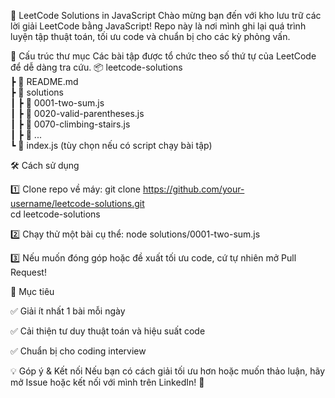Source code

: 🚀 LeetCode Solutions in JavaScript
Chào mừng bạn đến với kho lưu trữ các lời giải LeetCode bằng JavaScript! Repo này là nơi mình ghi lại quá trình luyện tập thuật toán, tối ưu code và chuẩn bị cho các kỳ phỏng vấn.

📂 Cấu trúc thư mục
Các bài tập được tổ chức theo số thứ tự của LeetCode để dễ dàng tra cứu.
📦 leetcode-solutions  
 ┣ 📜 README.md  
 ┣ 📁 solutions  
 ┃ ┣ 📜 0001-two-sum.js  
 ┃ ┣ 📜 0020-valid-parentheses.js  
 ┃ ┣ 📜 0070-climbing-stairs.js  
 ┃ ┣ 📜 ...  
 ┗ 📜 index.js (tùy chọn nếu có script chạy bài tập)  

🛠 Cách sử dụng

1️⃣ Clone repo về máy:
git clone https://github.com/your-username/leetcode-solutions.git  
cd leetcode-solutions

2️⃣ Chạy thử một bài cụ thể:
node solutions/0001-two-sum.js  

3️⃣ Nếu muốn đóng góp hoặc đề xuất tối ưu code, cứ tự nhiên mở Pull Request!

📌 Mục tiêu

✅ Giải ít nhất 1 bài mỗi ngày

✅ Cải thiện tư duy thuật toán và hiệu suất code

✅ Chuẩn bị cho coding interview

💡 Góp ý & Kết nối
Nếu bạn có cách giải tối ưu hơn hoặc muốn thảo luận, hãy mở Issue hoặc kết nối với mình trên LinkedIn! 🚀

## What is needed
Images are not wanted in the copy. Please print the material above exactly.

## Your response
Source code

: 🚀 LeetCode Solutions in JavaScript
Chào mừng bạn đến với kho lưu trữ các lời giải LeetCode bằng JavaScript! Repo này là nơi mình ghi lại quá trình luyện tập thuật toán, tối ưu code và chuẩn bị cho các kỳ phỏng vấn.

📂 Cấu trúc thư mục
Các bài tập được tổ chức theo số thứ tự của LeetCode để dễ dàng tra cứu.
📦 leetcode-solutions  
 ┣ 📜 README.md  
 ┣ 📁 solutions  
 ┃ ┣ 📜 0001-two-sum.js  
 ┃ ┣ 📜 0020-valid-parentheses.js  
 ┃ ┣ 📜 0070-climbing-stairs.js  
 ┃ ┣ 📜 ...  
 ┗ 📜 index.js (tùy chọn nếu có script chạy bài tập)  

🛠 Cách sử dụng

1️⃣ Clone repo về máy:
git clone https://github.com/your-username/leetcode-solutions.git  
cd leetcode-solutions

2️⃣ Chạy thử một bài cụ thể:
node solutions/0001-two-sum.js  

3️⃣ Nếu muốn đóng góp hoặc đề xuất tối ưu code, cứ tự nhiên mở Pull Request!

📌 Mục tiêu

✅ Giải ít nhất 1 bài mỗi ngày

✅ Cải thiện tư duy thuật toán và hiệu suất code

✅ Chuẩn bị cho coding interview

💡 Góp ý & Kết nối
Nếu bạn có cách giải tối ưu hơn hoặc muốn thảo luận, hãy mở Issue hoặc kết nối với mình trên LinkedIn! 🚀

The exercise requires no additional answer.